Medtronic Initiates Landmark U.S. Drug-Eluting Balloon Study
April 17, 2012 –– Expanding its commitment to developing innovative treatments for cardiovascular disease and the evidence to support their adoption, Medtronic announced the start of the Medtronic IN.PACT SFA II study, the company’s first U.S. clinical trial for its line of IN.PACT drug-eluting balloons.
The first patients in this landmark study were treated this week by Dr. Ash Jain at Washington Hospital in Fremont, Calif., and Brian Bigelow, M.D., at St. Vincent Hospital in Indianapolis; Monica Hunter, M.D., at Christ Hospital in Cincinnati is planning to treat a patient in the study as early as next week. Jain, Bigelow and Hunter are the principal investigators at their respective trial site.
Peripheral artery disease is estimated to affect eight to 12 million people in the United States alone. A prevalent form of cardiovascular disease, lower-extremity peripheral artery disease is a prime cause of claudication (ischemic leg pain) and immobility, critical limb ischemia and amputations.
The Medtronic IN.PACT SFA II study will evaluate the safety and effectiveness of the company’s IN.PACT Admiral drug-eluting balloon in the treatment of peripheral artery disease in the superficial femoral artery and/or proximal popliteal artery. Specifically, the trial will examine the effect of this novel device for treating de novo and lesions in these vessel beds.
The Medtronic IN.PACT SFA II study is a prospective, multicenter randomized controlled trial that will involve several hundred patients at up to 55 U.S. sites. Patients will be randomized 2:1 to treatment with either Medtronic’s IN.PACT Admiral drug-eluting balloon (study arm) or a traditional non-coated angioplasty balloon (control arm).

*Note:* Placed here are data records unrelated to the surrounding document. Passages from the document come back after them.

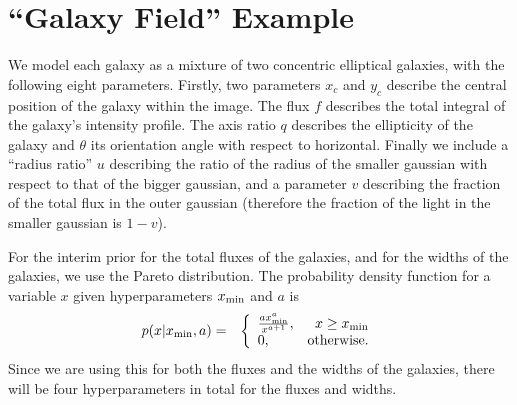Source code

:\documentclass[letterpaper, 11pt]{article}
\begin{document}
\section{``Galaxy Field'' Example}

We model each galaxy as a mixture of two concentric elliptical galaxies, with
the following eight parameters. Firstly, two
parameters $x_c$ and $y_c$ describe the central position of the galaxy within
the image. The flux $f$ describes the total integral of the galaxy's
intensity profile. The axis ratio $q$ describes the ellipticity of the galaxy
and $\theta$ its orientation angle with respect to horizontal. Finally
we include a ``radius ratio'' $u$ describing the ratio of the radius of the
smaller gaussian with respect to that of the bigger gaussian, and a parameter
$v$ describing the fraction of the total flux in the outer gaussian
(therefore the fraction of the light in the smaller gaussian is $1-v$).

For the interim prior for the total fluxes of the galaxies, and for the
widths of the galaxies, we use the Pareto
distribution. The probability density function for a variable $x$ given
hyperparameters $x_{\rm min}$ and $a$ is
\begin{eqnarray}
p(x | x_{\rm min}, a) &=&
\left\{
\begin{array}{lr}
\frac{a x_{\rm min}^{a}}{x^{a + 1}}, & x \geq x_{\rm min}\\
0, & \textnormal{otherwise.}
\end{array}
\right.
\end{eqnarray}
Since we are using this for both the fluxes and the widths of the galaxies,
there will be four hyperparameters in total for the fluxes and widths.
\end{document}
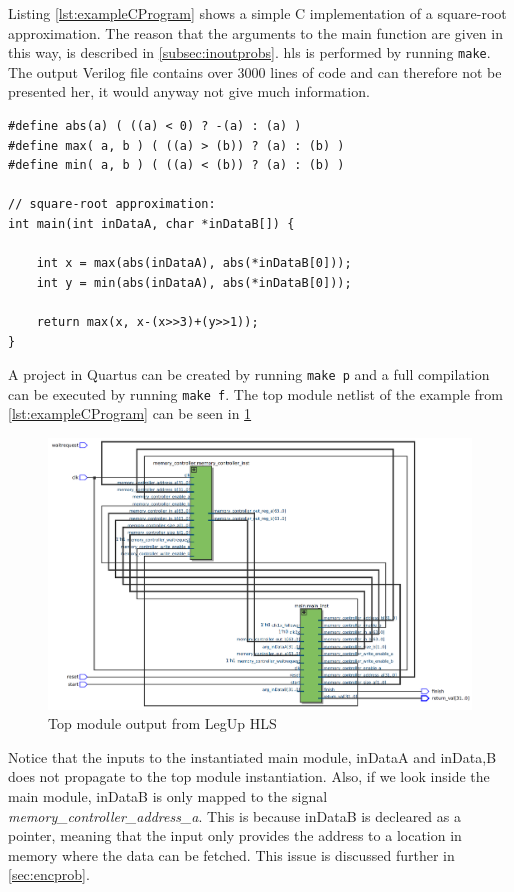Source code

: \noindent
Listing \ref{lst:exampleCProgram} shows a simple C implementation of a square-root approximation. The reason that the arguments to the main function are given in this way, is described in \cref{subsec:inoutprobs}. \gls{hls} is performed by running \verb!make!. The output Verilog file contains over 3000 lines of code and can therefore not be presented her, it would anyway not give much information.
\begin{lstlisting}[caption={Useless code},label=lst:exampleCProgram]
#define abs(a) ( ((a) < 0) ? -(a) : (a) )
#define max( a, b ) ( ((a) > (b)) ? (a) : (b) )
#define min( a, b ) ( ((a) < (b)) ? (a) : (b) )

// square-root approximation:
int main(int inDataA, char *inDataB[]) {

    int x = max(abs(inDataA), abs(*inDataB[0]));
    int y = min(abs(inDataA), abs(*inDataB[0]));

    return max(x, x-(x>>3)+(y>>1));
}
\end{lstlisting}

A project in Quartus can be created by running \verb!make p! and a full compilation can be executed by running \verb!make f!. The top module netlist of the example from \cref{lst:exampleCProgram} can be seen in \cref{fig:legupouttop}
\begin{figure}[hbpt]
\centering
\includegraphics[width=\textwidth]{../figs/LegUpOutputTop.png}
\caption{\label{fig:legupouttop}Top module output from LegUp HLS}
\end{figure}
Notice that the inputs to the instantiated main module, inDataA and inData,B does not propagate to the top module instantiation. Also, if we look inside the main module, inDataB is only mapped to the signal \textit{memory\_controller\_address\_a}. This is because inDataB is decleared as a pointer, meaning that the input only provides the address to a location in memory where the data can be fetched. This issue is discussed further in \cref{sec:encprob}.

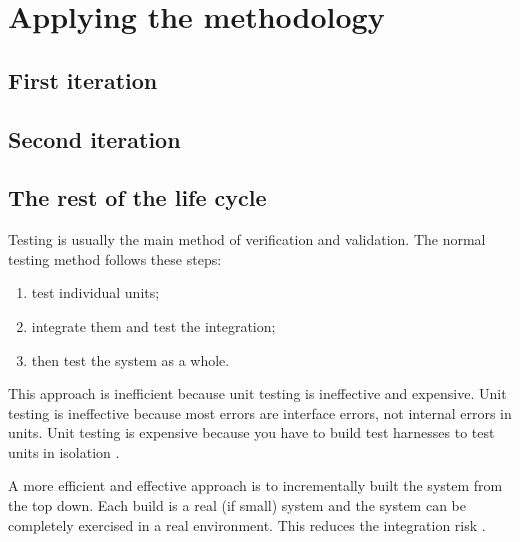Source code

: 
\chapter{Applying the methodology} %

\label{Chapter_Applying_the_methodology} %

\section{First iteration}

\section{Second iteration}

\section{The rest of the life cycle}




Testing is usually the main method of verification and validation. The normal testing
method follows these steps:
\begin{enumerate}
	\item test individual units; 
	\item integrate them and test the integration; 
	\item then test the system as a whole. 
\end{enumerate}
This approach is inefficient because unit testing is ineffective and expensive. 
Unit testing is ineffective because most errors are interface errors, not internal
errors in units. Unit testing is expensive because you have to build test 
harnesses to test units in isolation \parencite{CbyCPraxis}.

A more efficient and effective approach is to incrementally built the system from
the top down. Each build is a real (if small) system and the system can be completely 
exercised in a real environment. This reduces the integration risk \parencite{CbyCPraxis}.

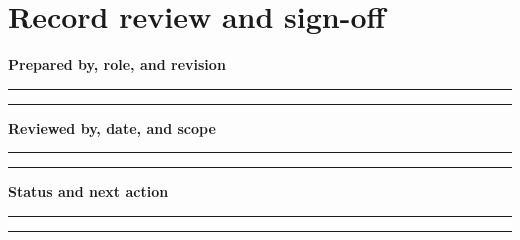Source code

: \documentclass[11pt,letterpaper]{article}
\newcommand{\Field}[2]{\par\noindent\textbf{#1}\par\vspace{1em}\noindent\rule{0.96\linewidth}{0.4pt}\par\vspace{1.0em}\noindent\rule{0.96\linewidth}{0.4pt}\par\vspace{1em}}
\begin{document}
\section{Record review and sign-off}
\Field{Prepared by, role, and revision}{Provide author, contact, version, and creation date.}
\Field{Reviewed by, date, and scope}{Record who reviewed which evidence and what remains open.}
\Field{Status and next action}{Distinguish unreviewed, draft, reviewed, approved, and superseded; attach approvals separately.}
\end{document}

The principal investigators of the Medtronic IN.PACT SFA II study are interventional cardiologist John Laird, M.D., professor of medicine at the University of California Davis and medical director of the UC Davis Vascular Center, and vascular surgeon Peter Schneider, M.D., chief of the vascular therapy division at Kaiser Foundation Hospital and Hawaii Permanente Medical Group in Honolulu.
“Drug-eluting balloons represent an exciting and innovative therapy in the advancement of peripheral artery disease treatment,” said Laird. “The concept of delivering an anti-restenotic agent to the vessel while leaving nothing behind is very attractive.”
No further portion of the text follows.